On the third day of New York Comic Con, Kyle Hill interviewed celebrity creator Adam Savage for an audience of thousands. Savage is famous for his sometimes-extravagant cosplays (dressing up as a beloved character) and inventions, and an audience member asked him about his favorite cosplay of all time. Savage said that he didn’t have a favorite, but that there was one kind that made him especially happy. He loved last-minute cosplays: a jacket with a well-known logo, or a signature tie cut out of paper and taped to a shirt. That small effort, he says, means that they chose to engage, to share and join in the celebration.
Fandom is a team sport: you can’t do it alone. But it’s a sport where you don’t always know who is on your team. You could work with Astrid in accounting for five years and you won’t know that she ALSO has every season of your favorite show on special edition blue-ray unless you see a picture or figure on her desk.

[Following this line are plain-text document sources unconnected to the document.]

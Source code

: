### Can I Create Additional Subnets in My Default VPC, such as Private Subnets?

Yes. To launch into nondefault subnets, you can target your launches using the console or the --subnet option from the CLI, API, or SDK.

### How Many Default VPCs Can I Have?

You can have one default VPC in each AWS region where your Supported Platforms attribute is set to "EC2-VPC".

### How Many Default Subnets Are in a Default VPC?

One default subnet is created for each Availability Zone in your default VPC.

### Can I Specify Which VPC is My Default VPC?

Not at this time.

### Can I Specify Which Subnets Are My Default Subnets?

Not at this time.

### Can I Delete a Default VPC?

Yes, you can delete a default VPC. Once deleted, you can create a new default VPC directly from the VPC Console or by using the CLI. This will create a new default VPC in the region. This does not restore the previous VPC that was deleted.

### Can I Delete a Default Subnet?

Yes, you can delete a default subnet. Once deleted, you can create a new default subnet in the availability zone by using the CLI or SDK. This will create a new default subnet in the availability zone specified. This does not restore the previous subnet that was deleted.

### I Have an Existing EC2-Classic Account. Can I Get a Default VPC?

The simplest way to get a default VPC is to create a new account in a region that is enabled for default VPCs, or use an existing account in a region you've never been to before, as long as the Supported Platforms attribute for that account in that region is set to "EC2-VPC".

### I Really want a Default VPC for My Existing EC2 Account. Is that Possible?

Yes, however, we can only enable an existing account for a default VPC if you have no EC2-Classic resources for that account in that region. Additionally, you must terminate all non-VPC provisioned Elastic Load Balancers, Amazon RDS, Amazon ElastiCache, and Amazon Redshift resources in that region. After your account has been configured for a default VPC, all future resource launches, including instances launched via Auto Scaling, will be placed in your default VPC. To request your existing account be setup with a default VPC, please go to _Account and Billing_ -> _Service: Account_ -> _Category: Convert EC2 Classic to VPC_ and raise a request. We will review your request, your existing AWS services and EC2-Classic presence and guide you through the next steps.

So yes, Comic Con is about seeing the first episode of the fourth season of your favorite anime, or holding back tears while your favorite author signs your copy of her book, but it’s really about community. It’s about seeing that you’re not alone and then sharing your passions. It always has been.

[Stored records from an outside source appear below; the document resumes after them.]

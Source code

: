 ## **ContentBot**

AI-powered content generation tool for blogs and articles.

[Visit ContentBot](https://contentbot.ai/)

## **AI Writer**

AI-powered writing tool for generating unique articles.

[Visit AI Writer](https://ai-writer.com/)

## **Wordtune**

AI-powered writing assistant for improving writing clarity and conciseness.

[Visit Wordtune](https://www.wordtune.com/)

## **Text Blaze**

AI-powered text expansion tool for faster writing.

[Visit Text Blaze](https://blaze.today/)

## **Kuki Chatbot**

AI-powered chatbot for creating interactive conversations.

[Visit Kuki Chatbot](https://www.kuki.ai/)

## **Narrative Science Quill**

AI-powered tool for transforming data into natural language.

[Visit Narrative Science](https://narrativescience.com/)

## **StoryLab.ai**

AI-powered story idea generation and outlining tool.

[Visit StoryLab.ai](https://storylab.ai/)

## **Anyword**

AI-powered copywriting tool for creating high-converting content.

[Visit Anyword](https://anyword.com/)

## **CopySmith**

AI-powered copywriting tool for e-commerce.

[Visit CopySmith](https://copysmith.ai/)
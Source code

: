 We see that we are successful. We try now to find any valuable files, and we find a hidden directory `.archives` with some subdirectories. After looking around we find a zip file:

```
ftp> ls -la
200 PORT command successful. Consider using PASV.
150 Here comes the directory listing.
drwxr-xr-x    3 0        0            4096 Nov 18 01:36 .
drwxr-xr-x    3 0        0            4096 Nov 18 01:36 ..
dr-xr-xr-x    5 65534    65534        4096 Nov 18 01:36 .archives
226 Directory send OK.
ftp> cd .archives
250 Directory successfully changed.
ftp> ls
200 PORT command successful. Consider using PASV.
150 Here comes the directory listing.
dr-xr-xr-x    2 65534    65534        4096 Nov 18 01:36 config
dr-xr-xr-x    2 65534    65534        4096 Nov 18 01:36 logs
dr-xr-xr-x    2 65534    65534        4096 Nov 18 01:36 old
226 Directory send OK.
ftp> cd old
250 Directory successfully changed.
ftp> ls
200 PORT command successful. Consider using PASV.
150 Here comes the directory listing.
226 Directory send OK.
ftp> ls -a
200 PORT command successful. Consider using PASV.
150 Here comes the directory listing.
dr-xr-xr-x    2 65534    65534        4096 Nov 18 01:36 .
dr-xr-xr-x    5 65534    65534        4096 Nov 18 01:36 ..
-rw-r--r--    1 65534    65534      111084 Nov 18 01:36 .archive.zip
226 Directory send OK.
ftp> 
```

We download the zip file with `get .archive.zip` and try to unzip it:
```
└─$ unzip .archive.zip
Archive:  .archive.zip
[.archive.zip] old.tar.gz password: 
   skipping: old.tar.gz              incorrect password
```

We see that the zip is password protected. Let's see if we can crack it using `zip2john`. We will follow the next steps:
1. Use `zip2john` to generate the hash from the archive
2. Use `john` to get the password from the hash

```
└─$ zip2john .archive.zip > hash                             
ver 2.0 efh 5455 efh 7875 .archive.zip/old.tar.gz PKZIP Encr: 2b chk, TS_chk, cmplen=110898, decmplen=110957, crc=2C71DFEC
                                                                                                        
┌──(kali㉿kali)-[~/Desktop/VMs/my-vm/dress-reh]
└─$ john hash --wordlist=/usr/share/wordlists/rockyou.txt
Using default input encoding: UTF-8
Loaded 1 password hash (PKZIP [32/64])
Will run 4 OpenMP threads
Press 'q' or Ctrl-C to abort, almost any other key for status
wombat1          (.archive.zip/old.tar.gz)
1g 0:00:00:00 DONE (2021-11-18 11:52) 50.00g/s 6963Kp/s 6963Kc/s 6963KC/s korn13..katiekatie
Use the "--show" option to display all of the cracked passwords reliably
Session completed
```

The first acknowledged intercity fan convention was Philcon, or the Philadelphia Science Fiction Conference, in 1936. It was small–about 9 people–and mostly consisted of talking about science fiction while playing craps. Still, it was the culmination of years of pen-and-paper interactions in letters and in the personal pages of magazines like Weird Tales. HP Lovecraft, one of the authors who grew out of this community, was notorious for his extensive correspondence through letters and submissions to the personal pages of magazines. Some of his letters were said to be novella-length.
These fans rarely had anything in common outside of science fiction–Lovecraft, an outspoken bigot and anti-semite, famously softened his edge as he communicated with fans of different races, religions, and ethnicities. Through the personal pages, fans managed to find each other and start small clubs, meeting to discuss stories and even create some new ones. Philcon was the result of that, as well as a beginning. Three years after the first Philcon, science fiction fans founded Worldcon–the World Science Fiction Convention–which has been held almost every year since 1939.
The explosion of new media content in the last couple of decades has opened that fan culture up to a broader audience, causing some of these Cons to swell to bursting. But it has also increased isolation outside of Con culture. Sure, your officemates will probably be excited to talk about the new Avengers movie, but what about your undying passion for Yuri On Ice? Who has read Rebecca Roanhorse’s book Trail of Lightning? Being a lone fan can be an isolating experience.
That’s why almost everything you can do at a Con comes with a question: do you like this thing the way I do? Are you going to this panel? This fan meetup? Do you recognize my cosplay? It’s a way to connect; to find camaraderie. It’s a little girl dressed as Jyn Erso going up to everyone dressed as Princess Leia to give her the plans for the Death Star. It’s why Adam Savage is so excited that a fan decided, even at the last minute, to share and contribute. “I see you,” it says, “and I think it was awesome too.”